Further, the jack includes:

the screw rod is arranged on the first connecting rod through a thread structure and is provided with a third end and a fourth end along the axial direction, and the third end is used for propping against the crankshaft;

and the rotary handle is arranged at the fourth end of the screw rod.

Further, the third end of the screw is provided with a buffer.

Further, a V-shaped groove is formed in the first positioning surface, the V-shaped groove is provided with a first inclined surface and a second inclined surface which are arranged at an included angle, and the first inclined surface and the second inclined surface are propped against the outer circumferential surface of the Mth main journal.

Further, a first round angle is formed at the joint of the first positioning surface and the second positioning surface, a second round angle is formed at the joint of the Mth main journal and the second shoulder, and the radius of the first round angle is larger than that of the second round angle.

Further, the radius of the first rounded corner is 0.5mm greater than the radius of the second rounded corner.

Further, the first end of the first calibration matrix is in a stepped structure so as to form a plurality of datum planes perpendicular to the axial direction and arranged at intervals along the axial direction at the first end; the reference surface is used for being contacted with the end surface of the grinding wheel.

Further, the first calibration matrix is detachably connected with the second calibration matrix.

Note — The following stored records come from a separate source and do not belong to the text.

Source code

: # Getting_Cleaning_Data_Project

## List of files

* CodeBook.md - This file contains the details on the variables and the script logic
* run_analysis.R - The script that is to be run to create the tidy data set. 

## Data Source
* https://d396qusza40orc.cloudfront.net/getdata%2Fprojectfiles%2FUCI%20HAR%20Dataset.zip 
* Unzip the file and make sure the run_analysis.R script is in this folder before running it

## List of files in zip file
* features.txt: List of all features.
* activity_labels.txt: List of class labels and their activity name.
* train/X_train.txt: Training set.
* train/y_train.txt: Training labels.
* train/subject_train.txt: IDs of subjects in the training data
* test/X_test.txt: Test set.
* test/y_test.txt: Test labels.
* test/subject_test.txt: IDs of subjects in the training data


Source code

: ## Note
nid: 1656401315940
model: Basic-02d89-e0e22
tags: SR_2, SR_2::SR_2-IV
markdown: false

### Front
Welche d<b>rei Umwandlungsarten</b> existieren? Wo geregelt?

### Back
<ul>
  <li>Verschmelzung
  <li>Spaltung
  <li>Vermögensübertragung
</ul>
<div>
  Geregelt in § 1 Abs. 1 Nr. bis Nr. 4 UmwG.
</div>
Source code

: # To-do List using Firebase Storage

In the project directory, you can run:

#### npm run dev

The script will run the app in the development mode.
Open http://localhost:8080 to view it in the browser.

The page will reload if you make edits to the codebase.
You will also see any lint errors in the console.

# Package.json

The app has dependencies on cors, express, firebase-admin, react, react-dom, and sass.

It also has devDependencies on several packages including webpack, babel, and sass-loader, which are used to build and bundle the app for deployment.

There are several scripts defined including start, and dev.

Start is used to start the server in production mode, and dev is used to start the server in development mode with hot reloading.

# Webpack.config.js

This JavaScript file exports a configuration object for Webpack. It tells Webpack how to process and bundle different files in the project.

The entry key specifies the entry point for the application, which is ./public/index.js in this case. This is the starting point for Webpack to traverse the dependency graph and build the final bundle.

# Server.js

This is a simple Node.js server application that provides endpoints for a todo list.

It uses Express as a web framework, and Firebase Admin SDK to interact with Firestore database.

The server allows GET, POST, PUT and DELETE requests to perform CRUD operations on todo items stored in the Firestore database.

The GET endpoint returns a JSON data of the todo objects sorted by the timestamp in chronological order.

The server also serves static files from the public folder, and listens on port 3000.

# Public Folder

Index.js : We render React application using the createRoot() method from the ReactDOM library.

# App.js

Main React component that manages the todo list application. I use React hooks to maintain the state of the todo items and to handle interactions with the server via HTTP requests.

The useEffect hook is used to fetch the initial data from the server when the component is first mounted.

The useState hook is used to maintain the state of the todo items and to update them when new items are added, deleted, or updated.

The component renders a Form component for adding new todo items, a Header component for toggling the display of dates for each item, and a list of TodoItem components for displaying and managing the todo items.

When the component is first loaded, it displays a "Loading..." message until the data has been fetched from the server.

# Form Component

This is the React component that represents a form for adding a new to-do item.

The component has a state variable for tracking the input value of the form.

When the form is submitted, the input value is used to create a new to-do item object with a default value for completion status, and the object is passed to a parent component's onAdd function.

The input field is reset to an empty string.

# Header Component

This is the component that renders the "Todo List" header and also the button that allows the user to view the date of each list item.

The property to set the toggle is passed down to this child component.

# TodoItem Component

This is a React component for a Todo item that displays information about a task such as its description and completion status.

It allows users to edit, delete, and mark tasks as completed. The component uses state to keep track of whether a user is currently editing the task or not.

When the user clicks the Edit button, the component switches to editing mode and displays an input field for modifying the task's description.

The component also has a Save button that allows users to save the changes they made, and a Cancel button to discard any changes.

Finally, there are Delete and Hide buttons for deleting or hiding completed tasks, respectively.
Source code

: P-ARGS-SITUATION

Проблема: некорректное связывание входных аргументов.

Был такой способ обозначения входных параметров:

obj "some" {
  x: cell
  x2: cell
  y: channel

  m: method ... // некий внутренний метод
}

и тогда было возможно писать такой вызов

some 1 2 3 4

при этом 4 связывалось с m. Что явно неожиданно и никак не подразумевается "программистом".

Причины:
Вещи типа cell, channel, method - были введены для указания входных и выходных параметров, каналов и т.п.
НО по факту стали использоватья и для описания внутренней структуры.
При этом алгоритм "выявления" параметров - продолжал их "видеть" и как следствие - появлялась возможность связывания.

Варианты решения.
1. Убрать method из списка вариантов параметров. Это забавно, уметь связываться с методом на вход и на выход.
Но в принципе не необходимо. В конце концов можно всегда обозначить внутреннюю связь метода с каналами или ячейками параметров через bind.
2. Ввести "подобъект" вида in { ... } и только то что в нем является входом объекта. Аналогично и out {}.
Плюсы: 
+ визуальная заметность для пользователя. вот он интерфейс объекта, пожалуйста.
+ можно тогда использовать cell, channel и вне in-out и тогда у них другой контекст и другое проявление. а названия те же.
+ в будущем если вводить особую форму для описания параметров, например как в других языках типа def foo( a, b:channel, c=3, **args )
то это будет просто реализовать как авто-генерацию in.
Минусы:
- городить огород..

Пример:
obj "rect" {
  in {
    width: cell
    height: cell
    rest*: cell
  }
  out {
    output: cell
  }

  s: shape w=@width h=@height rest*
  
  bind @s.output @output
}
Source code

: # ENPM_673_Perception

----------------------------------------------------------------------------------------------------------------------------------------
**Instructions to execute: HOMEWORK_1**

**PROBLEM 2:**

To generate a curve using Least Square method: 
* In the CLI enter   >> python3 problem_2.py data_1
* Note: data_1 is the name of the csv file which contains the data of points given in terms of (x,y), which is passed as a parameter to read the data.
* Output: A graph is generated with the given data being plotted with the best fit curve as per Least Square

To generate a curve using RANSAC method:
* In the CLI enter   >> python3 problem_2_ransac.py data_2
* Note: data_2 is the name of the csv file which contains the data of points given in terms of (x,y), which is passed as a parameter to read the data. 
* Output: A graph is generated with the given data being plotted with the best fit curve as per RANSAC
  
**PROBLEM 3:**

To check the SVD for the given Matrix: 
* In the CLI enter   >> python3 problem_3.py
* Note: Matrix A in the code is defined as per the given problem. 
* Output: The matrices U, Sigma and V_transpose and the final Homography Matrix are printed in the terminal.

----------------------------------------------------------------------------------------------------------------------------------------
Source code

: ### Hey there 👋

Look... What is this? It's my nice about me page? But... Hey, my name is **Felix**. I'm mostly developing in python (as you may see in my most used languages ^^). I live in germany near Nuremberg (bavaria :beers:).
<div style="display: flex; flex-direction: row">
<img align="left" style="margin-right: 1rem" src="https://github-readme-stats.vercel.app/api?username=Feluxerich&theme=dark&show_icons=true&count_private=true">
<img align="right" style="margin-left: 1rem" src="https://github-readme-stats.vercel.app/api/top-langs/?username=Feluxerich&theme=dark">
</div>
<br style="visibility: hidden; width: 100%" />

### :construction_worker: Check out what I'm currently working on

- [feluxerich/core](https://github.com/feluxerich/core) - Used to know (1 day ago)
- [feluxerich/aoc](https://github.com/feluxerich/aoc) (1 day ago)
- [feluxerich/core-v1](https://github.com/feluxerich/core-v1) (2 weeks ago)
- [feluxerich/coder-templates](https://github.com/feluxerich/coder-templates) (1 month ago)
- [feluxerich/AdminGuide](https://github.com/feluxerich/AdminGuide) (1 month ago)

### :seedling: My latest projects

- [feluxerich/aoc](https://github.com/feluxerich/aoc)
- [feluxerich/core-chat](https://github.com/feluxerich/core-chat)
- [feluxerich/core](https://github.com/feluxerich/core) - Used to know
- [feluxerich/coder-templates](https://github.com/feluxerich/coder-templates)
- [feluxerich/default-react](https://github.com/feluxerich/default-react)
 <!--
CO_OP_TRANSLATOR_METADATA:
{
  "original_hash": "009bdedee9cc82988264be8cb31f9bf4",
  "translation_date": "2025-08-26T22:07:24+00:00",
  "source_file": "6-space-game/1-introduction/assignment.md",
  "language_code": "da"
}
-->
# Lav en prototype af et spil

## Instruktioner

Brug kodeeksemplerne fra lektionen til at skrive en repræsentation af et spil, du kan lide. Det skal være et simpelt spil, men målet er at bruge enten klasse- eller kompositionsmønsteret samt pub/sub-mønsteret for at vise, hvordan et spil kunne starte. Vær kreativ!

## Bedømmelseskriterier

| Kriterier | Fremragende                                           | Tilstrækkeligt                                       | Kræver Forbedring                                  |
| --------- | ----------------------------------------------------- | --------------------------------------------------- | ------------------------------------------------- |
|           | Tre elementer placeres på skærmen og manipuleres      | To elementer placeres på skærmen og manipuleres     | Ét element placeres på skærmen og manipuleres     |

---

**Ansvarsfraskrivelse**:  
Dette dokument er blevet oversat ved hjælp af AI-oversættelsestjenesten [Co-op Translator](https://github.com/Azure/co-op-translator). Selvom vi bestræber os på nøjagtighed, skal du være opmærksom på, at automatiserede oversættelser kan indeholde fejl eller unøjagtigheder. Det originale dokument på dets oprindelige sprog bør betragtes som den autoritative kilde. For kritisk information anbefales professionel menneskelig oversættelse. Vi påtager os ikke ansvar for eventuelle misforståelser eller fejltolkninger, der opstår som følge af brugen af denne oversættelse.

Compared with the prior art, the invention has the beneficial effects that:

Because the axial length of the first calibration matrix is set to be a fixed value, the assembly position relation of the first calibration matrix on the crankshaft is also determined, when the grinding wheel moves to the position that the end face of the grinding wheel contacts with the first end of the first calibration matrix, the center of the axial thickness of the grinding wheel is exactly positioned at the same axial position with the center of the axial length of the Nth main journal according to A=B-0.5D, and the axial relative position calibration of the grinding wheel and the crankshaft is completed; the calibration tool of the embodiment is simple and convenient to operate when performing calibration work, is beneficial to shortening the calibration time, and can ensure the accuracy of the calibration.

Drawings

FIG. 1 is a schematic structural diagram of an axial alignment tool for crankshaft grinding in an embodiment of the invention;

FIG. 2 is a schematic diagram illustrating the use of an axial alignment tool for crankshaft grinding in accordance with an embodiment of the present invention;

Fig. 3 is a front view of fig. 2.

Reference numerals:

100. Axial alignment tool; 200. grinding wheel; 300. a crankshaft; 400. a clamp;

11. A first calibration matrix; 12. a second calibration matrix; 13. a first link; 14. a second link; 15. a tightening member;

111. A reference surface; 121. a first positioning surface; 1211. a V-shaped groove; 122. a second positioning surface; 123. a first rounded corner; 151. a screw; 152. rotating the handle; 153. a buffer member;

301. An nth main journal; 302. an Mth main journal; 303. a first shoulder; 304. a second shoulder; 305. a second rounded corner; 306. a connecting rod neck; 307. and a third shoulder.

Detailed Description

For the purpose of making the objects, technical solutions and advantages of the embodiments of the present invention more apparent, the technical solutions of the embodiments of the present invention will be clearly and completely described below with reference to the accompanying drawings in the embodiments of the present invention, and it is apparent that the described embodiments are some embodiments of the present invention, but not all embodiments of the present invention. The components of the embodiments of the present invention generally described and illustrated in the figures herein may be arranged and designed in a wide variety of different configurations.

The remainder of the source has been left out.